DHH's preferred shape for "an Entry can be a Message or a Comment." Less invasive than STI, more structured than raw polymorphic associations. Every Rails 6.1+ codebase has it somewhere.
The familiar line
A Hey-style example: an Entry is either a Message or a Comment.
class Entry < ApplicationRecord
belongs_to :account
delegated_type :entryable, types: %w[Message Comment]
end
class Message < ApplicationRecord
include Entryable
end
class Comment < ApplicationRecord
include Entryable
end
module Entryable
extend ActiveSupport::Concern
included do
has_one :entry, as: :entryable, touch: true
end
end The question
What methods does delegated_type add to Entry, and what schema does it expect?
Take a moment. The shape is "Entry is a wrapper, the actual content lives in entryable." Think about: the polymorphic association, the predicates, the scopes.
What gets installed
The Entry table needs two columns: entryable_type (a string like "Message") and entryable_id (the foreign key to whichever table). Standard polymorphic association columns.
On Entry, delegated_type generates:
entry.entryable # the actual Message or Comment row
entry.entryable = msg # assignment
entry.message? # true if entryable_type == "Message"
entry.comment? # true if entryable_type == "Comment"
entry.message # returns the Message (or nil if it's a Comment)
entry.comment # returns the Comment (or nil if it's a Message)
# On the class:
Entry.messages # scope: where(entryable_type: "Message")
Entry.comments # scope: where(entryable_type: "Comment")
# Plus the .build_entryable_of(... type:, ...) helpers for creation. The point of separating the wrapper (Entry) from the content (Message, Comment) is: shared concerns live on Entry (timestamps, account, indexing, ordering), and type-specific behavior lives on its own table. Two Entry rows pointing at a Message and a Comment can show up together in the same feed, ordered by Entry's created_at, without STI's "one giant table with many null columns" problem.
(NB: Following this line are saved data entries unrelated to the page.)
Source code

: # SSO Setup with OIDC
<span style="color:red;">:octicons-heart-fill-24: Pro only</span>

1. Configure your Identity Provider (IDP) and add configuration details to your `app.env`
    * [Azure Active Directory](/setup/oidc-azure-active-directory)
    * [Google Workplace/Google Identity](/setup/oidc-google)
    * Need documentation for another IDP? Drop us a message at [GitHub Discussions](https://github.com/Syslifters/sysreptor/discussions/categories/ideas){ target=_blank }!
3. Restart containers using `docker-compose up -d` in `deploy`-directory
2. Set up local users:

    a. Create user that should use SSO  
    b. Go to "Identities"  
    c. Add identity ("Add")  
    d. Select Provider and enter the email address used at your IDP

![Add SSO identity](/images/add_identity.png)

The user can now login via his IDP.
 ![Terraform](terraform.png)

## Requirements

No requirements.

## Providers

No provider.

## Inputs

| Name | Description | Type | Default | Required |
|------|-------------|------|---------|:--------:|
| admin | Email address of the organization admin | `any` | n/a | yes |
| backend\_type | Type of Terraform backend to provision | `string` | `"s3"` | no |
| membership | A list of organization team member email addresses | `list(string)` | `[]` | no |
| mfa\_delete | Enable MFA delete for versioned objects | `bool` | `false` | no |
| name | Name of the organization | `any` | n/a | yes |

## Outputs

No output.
Where this happens in Rails
Defined in activerecord/lib/active_record/delegated_type.rb. The method declares a regular polymorphic belongs_to, then walks the types: array and defines a predicate, a getter, and a class-level scope for each. No magic beyond what a polymorphic belongs_to already does — it just names the pattern.
Why this is worth knowing
This is the 37signals school's answer to a problem that often gets solved with STI. If you read DHH's "Hey" codebase, you see delegated_type everywhere. Recognizing it on sight means you know what an "entryable" or "linkable" pattern is doing, and you read the rest of the model faster. Same shape as the other declarations in this series: one line, a family of methods, a small schema expectation.